La crise sanitaire engendrée par le Covid-19 a eu un impact sur l’examen des opéra- tions de concentration devant l’Autorité de la concurrence française. Les entreprises doivent maintenant savoir tirer profit des enseignements de ces derniers mois pour sécuriser leurs projets d’acquisition.
Par Christophe Blondeau, avocat associé en corporate/fusions et acquisitions, couvrant l’ensemble des questions relatives aux opérations transactionnelles. christophe.blondeau@cms-fl.com et Vincent Lorieul, avocat en droit de la concurrence et droit européen, intervient devant les autorités administratives (Autorité de la concurrence, Commission européenne, DGCCRF) et les juridictions commerciales et civiles. vincent.lorieul@cms-fl.com
L’impact de la crise sur l’examen des concentrations
Face à une crise sans précédent et à l’ampleur inédite de ses répercussions économiques, l’Autorité a dû réagir pour adapter son examen des concentrations notifiées. C’est ainsi qu’elle a notamment décidé un allongement des délais de traitement d’examen des opérations de concentration, avertissant les entreprises dès le 17 mars 2020 qu’elle ne pouvait garantir ses délais usuels d’examen et les invitant à différer tout projet d’acquisition qui ne serait pas urgent.
Par la suite, l’ordonnance n° 2020-306 du 25 mars 2020 a prévu la suspension des délais à l’issue desquels une décision administrative doit intervenir ou est implicitement acquise, ainsi que le report du point de départ de ces délais. En pratique, la reprise des délais devant l’Autorité de la concurrence est intervenue à compter du 24 juin 2020.
Même si, malgré l’impact de la crise, l’Autorité a rendu plus de 130 décisions de contrôle des concentrations depuis le 1er janvier 2020, les «péripéties» rencontrées dans le traitement des opérations de concentration doivent nécessairement conduire les entreprises et leurs conseils à s’interroger aujourd’hui sur les mesures et solutions à envisager en cas de survenance d’une nouvelle crise de la même ampleur.
En effet, les contrats et les clauses suspensives conditionnant la réalisation de l’opération à l’approbation par l’Autorité de concurrence compétente conclus avant la crise n’avaient pas intégré cette situation inédite de prorogation des délais et de ralentissement de l’activité de l’Autorité de la concurrence.
Or, au résultat, certains délais contractuels de réalisation de l’opération ont été dépassés, ce qui a conduit les parties à renégocier en urgence leurs accords afin de proroger les clauses suspensives et les dates de financement.
Nécessairement précipitées, ces renégociations ont vu leur réussite dépendre essentiellement de la volonté des parties de mener à terme l’opération envisagée dans ce contexte si particulier.
Opérations de concentration, comment anticiper l’avenir ?
Afin d’éviter ces incertitudes à l’avenir, la question d’une évolution des rédactions habituellement retenues est légitime. L’objectif n’est évidemment pas d’introduire une plus grande conditionnalité qui nuirait à la réalisation des opérations de concentration. Il s’agit en revanche de mieux anticiper la survenance d’une crise, de quelque nature qu’elle soit, qui serait susceptible de ralentir l’examen de l’opération de concentration par l’autorité de concurrence compétente.
Si les parties peuvent chercher à contrer ce type de difficulté selon des modalités contractuelles diverses, il est envisageable qu’elles assortissent les conditions suspensives d’une prorogation des délais calquée sur celle qui entourerait les délais d’examen par l’autorité de concurrence.

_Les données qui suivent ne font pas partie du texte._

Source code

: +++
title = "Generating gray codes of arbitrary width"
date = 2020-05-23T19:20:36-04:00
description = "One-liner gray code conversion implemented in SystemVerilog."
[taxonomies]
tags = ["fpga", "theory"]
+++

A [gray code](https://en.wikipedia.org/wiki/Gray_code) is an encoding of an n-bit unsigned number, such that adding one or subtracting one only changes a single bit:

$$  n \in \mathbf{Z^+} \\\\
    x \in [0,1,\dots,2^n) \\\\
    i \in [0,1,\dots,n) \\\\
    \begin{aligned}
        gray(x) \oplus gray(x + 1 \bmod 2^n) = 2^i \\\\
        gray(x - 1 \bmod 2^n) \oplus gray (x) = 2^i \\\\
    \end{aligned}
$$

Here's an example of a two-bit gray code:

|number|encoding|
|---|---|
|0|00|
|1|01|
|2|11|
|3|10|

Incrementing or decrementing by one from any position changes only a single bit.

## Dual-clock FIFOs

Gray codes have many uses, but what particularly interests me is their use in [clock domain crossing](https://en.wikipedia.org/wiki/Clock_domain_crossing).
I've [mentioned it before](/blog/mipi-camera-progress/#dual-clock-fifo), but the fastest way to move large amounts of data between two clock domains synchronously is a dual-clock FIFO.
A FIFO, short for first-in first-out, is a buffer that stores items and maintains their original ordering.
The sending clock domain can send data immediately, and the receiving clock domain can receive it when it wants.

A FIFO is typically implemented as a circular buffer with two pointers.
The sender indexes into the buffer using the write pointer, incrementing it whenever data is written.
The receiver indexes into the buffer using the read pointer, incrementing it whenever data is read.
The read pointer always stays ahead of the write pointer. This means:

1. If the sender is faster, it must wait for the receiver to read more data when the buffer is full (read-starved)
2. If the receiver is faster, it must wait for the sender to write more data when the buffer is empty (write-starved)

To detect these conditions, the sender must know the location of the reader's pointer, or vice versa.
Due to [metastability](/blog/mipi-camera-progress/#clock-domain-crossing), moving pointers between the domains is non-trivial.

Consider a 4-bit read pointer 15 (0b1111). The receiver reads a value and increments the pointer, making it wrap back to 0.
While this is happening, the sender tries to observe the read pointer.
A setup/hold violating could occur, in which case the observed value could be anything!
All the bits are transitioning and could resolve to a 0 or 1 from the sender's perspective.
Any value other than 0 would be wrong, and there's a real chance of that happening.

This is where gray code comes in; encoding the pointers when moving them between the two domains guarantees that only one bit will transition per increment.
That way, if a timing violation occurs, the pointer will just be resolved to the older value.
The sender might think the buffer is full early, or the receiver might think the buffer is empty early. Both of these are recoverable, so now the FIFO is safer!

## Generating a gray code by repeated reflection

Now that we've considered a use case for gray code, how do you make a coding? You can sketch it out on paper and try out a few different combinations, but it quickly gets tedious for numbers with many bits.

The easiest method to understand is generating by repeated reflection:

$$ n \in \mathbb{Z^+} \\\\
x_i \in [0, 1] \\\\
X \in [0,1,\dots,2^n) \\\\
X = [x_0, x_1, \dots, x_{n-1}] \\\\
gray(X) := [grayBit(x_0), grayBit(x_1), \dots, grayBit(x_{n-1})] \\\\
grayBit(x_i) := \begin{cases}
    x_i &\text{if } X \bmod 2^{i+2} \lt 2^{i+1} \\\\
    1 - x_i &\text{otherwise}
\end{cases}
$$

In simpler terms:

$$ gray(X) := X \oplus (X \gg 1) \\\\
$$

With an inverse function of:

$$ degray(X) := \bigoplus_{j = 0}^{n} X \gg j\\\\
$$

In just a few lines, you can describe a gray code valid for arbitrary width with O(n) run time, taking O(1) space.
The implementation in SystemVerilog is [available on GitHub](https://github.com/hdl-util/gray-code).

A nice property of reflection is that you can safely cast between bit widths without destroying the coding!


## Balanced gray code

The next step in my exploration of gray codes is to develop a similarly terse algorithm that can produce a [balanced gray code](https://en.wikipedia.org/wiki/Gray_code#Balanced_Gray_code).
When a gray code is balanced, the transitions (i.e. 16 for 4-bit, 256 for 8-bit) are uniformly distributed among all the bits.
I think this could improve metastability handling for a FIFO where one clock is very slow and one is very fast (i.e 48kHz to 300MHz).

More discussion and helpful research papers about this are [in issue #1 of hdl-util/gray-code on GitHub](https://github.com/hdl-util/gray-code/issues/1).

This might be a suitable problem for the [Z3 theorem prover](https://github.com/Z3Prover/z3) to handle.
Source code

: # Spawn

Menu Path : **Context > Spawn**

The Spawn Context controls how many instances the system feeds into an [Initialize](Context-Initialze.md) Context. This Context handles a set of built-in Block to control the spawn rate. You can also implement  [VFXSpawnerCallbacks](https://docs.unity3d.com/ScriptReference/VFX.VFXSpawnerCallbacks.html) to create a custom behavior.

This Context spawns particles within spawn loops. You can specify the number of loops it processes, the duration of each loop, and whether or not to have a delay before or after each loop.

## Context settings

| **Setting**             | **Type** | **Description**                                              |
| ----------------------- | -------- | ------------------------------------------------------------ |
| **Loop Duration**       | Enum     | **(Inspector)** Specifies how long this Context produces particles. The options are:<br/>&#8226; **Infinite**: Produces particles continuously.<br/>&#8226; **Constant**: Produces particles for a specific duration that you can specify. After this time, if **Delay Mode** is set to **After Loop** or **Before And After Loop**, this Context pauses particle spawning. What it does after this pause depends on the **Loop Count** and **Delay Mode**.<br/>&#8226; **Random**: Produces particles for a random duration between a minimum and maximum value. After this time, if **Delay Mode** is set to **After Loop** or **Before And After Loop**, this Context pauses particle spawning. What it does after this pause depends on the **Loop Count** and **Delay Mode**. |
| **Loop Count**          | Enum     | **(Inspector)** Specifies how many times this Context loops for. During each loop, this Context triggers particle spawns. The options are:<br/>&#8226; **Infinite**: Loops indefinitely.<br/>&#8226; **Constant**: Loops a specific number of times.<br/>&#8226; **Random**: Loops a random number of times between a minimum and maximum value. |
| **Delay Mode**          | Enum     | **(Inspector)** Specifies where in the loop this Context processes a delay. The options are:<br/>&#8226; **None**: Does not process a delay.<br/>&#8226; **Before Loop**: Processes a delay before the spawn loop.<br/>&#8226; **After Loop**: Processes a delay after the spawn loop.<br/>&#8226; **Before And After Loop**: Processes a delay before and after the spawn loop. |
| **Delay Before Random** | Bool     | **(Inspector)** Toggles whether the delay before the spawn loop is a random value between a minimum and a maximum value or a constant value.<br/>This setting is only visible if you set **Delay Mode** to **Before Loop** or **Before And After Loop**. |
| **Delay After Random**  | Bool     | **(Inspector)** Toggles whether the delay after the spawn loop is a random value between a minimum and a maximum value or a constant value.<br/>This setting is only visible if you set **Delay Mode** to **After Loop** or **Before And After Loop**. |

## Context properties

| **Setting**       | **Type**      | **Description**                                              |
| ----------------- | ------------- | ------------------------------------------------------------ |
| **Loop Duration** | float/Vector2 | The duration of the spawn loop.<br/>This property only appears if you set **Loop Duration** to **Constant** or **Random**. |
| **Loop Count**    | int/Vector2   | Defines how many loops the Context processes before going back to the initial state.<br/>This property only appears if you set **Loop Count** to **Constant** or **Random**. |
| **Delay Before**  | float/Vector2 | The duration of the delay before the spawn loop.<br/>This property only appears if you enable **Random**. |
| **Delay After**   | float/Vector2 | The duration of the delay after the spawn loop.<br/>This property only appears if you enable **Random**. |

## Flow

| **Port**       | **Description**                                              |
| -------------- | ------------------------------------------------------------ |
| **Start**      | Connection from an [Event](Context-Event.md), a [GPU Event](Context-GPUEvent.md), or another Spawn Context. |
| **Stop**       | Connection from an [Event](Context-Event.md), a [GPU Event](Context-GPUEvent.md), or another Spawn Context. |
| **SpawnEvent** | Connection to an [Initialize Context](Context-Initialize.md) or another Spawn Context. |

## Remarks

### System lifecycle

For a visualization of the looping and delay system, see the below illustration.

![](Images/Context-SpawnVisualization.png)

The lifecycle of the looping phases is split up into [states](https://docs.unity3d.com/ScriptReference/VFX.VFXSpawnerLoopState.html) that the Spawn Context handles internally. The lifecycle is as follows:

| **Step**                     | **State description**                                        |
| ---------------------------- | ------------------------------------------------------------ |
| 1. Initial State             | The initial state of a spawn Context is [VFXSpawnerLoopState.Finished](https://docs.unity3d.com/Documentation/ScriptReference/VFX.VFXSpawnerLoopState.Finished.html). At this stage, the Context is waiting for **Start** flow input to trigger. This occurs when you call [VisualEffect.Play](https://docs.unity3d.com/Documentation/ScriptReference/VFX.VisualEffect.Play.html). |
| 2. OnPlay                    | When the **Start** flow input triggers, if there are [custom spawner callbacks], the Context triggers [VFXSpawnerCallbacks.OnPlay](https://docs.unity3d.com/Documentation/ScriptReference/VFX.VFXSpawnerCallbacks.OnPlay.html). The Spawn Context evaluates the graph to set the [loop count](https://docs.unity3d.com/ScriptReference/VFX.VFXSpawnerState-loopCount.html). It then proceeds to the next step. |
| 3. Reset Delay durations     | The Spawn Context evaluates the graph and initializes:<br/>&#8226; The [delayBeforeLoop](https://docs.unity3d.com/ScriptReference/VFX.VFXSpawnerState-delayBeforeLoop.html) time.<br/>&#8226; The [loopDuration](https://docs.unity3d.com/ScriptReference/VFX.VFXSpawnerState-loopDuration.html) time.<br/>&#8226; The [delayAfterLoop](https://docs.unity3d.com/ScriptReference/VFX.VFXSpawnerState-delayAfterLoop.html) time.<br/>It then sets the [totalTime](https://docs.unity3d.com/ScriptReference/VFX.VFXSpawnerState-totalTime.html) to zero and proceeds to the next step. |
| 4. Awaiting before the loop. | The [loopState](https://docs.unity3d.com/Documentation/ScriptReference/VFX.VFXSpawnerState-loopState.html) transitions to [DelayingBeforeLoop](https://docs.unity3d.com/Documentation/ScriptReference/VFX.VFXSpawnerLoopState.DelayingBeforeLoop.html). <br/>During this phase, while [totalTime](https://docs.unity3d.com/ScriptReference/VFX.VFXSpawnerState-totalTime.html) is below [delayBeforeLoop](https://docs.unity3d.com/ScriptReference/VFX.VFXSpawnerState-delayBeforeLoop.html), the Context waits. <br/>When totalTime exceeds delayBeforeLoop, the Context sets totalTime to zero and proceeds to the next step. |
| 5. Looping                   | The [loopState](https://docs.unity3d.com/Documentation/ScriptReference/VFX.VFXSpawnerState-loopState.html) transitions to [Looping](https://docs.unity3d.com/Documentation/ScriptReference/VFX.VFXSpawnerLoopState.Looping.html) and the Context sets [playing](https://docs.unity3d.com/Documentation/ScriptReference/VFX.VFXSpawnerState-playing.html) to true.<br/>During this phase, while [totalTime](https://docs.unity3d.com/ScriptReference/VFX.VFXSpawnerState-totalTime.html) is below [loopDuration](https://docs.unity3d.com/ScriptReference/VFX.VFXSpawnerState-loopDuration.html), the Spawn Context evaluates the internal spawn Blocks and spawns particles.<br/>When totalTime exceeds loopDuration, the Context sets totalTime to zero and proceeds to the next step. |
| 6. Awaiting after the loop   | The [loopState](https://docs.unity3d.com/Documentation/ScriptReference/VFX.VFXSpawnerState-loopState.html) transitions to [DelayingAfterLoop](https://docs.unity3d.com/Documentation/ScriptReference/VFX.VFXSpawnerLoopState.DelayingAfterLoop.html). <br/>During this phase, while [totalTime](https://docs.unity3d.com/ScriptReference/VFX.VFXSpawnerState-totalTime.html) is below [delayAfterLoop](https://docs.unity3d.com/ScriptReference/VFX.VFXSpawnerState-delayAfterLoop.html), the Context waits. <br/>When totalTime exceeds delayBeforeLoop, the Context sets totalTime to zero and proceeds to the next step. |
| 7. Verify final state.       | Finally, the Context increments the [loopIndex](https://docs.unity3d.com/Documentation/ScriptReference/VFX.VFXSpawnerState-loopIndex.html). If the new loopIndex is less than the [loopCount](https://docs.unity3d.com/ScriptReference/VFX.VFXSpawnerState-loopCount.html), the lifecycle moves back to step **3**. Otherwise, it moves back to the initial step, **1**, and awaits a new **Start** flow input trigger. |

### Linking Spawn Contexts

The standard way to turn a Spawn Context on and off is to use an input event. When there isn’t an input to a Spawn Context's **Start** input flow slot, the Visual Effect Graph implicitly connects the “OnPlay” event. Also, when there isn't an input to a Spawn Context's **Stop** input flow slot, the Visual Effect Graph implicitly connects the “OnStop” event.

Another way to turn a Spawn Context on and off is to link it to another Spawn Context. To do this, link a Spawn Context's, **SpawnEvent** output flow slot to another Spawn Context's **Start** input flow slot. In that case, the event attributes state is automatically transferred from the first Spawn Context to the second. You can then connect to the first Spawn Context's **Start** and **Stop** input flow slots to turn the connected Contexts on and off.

Ou encore qu’elles prévoient une clause de renégociation mieux encadrée en cas de survenance d’une crise. De telles évolutions doivent nécessairement tenir compte de leurs éventuelles incidences sur le financement de l’opération.
Décidemment, dans ce sujet comme dans bien d’autres, la crise du Covid-19 aura engendré une situation inédite qui appelle une adaptation tout aussi inédite.